Chris wendlec at tcd.ie
Wed Apr 16 02:05:44 PDT 2014


On Wednesday, 16 April 2014 at 08:21:37 UTC, Bienlein wrote:
> On Tuesday, 15 April 2014 at 19:19:00 UTC, Jordi Sayol wrote:
>> El 11/04/14 12:10, Walter Bright ha escrit:
>>
>>>> but hey, now we have D.
>>> 
>>> Yeah, I like D far better than Java.
>>
>> +1000
>
> So do I. But for Java there is Hibernate, Hadoop, Cassandra, 
> DI, JSF, JMS, JTA, SOAP, REST, vert.x, Quartz, web servers, 
> application servers, various NoSQL-DBs and I don't know what. 
> As you most often need some of those things in enterprise 
> computing I'm pretty much bound to Java.
>
> There are a number of job adds for Go developers (see 
> http://golangprojects.com). Go seems to be a good complement 
> for Ruby, Python, PHP which are slow and have bad concurrency. 
> Then Go seems to appeal to companies whose product is some 
> server-side application (like some cloud offering or PaaS).
>
> I believe D could also play well in this server-side arena like 
> Go.

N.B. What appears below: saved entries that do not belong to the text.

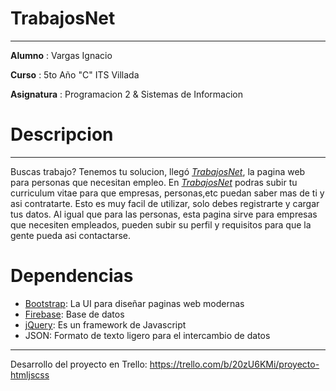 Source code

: # TrabajosNet
***
**Alumno**
 : Vargas Ignacio

**Curso**
 : 5to Año "C" ITS Villada
 
 **Asignatura**
 : Programacion 2 & Sistemas de Informacion

# Descripcion
***

Buscas trabajo? Tenemos tu solucion, llegó [_TrabajosNet_](https://nachovargas93.github.io/ProyectoTrabajos.net/), la pagina web para personas que necesitan empleo.
En [_TrabajosNet_](https://nachovargas93.github.io/ProyectoTrabajos.net/) podras subir tu curriculum vitae para que empresas, personas,etc puedan saber mas de ti y asi contratarte.
Esto es muy facil de utilizar, solo debes registrarte y cargar tus datos. 
Al igual que para las personas, esta pagina sirve para empresas que necesiten empleados, pueden subir su perfil y requisitos para que la gente pueda asi contactarse.


# Dependencias

* [Bootstrap](http://getbootstrap.com/): La UI para diseñar paginas web modernas
* [Firebase](https://firebase.google.com/): Base de datos
* [jQuery](https://jquery.com/): Es un framework de Javascript
* JSON: Formato de texto ligero para el intercambio de datos

***

Desarrollo del proyecto en Trello: https://trello.com/b/20zU6KMi/proyecto-htmljscss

Maybe with the FiberScheduler developed by Sean Kelly D can 
> also offer "dead-simple" concurrency and be appealing to 
> developing cloud solutions or other style of server-side 
> applications for which easy concurrency is a big plus.
>
> -- Bienlein

I use vibe.d for a small server side application. It's quite 
fast, although we haven't tested it on a larger scale yet. On the 
downside, vibe.d's API is not quite intuitive, so it takes a 
while to get used to it. But that might be down to the fact that 
it's not easy to write an intuitive API for the web with all the 
different bits and pieces that have different logics to them.